> _BRIEF_
Every line below that carries the word "members" needs to be copied.

**** DATASET ENTRIES

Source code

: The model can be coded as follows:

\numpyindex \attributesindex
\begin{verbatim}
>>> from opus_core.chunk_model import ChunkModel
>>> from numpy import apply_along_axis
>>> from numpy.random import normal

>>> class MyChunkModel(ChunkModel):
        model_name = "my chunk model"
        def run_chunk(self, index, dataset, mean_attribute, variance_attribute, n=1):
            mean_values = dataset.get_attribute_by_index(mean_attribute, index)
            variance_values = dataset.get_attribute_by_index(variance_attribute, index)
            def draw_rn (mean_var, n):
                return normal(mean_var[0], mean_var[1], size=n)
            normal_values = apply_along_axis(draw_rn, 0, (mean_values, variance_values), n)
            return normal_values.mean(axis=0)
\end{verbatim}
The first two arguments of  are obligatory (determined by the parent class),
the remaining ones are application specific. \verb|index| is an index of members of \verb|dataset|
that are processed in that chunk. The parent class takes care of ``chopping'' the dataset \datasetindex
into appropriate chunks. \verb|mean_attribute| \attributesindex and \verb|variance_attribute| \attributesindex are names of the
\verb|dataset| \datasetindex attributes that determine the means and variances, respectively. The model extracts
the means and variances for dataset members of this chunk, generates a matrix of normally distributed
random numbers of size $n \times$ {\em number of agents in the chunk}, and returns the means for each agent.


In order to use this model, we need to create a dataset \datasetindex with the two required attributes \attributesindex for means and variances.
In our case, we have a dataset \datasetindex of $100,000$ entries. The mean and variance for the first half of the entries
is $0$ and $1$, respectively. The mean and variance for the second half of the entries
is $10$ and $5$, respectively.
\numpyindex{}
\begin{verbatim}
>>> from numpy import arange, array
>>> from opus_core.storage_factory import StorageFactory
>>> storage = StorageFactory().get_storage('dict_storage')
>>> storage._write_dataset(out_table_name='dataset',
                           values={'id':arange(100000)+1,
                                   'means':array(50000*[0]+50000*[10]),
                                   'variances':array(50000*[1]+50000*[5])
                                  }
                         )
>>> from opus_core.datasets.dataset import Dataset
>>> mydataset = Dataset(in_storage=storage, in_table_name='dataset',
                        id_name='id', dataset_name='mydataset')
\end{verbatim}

********

> _SOLUTION BELOW_
the remaining ones are application specific. \verb|index| is an index of members of \verb|dataset|
the means and variances for dataset members of this chunk, generates a matrix of normally distributed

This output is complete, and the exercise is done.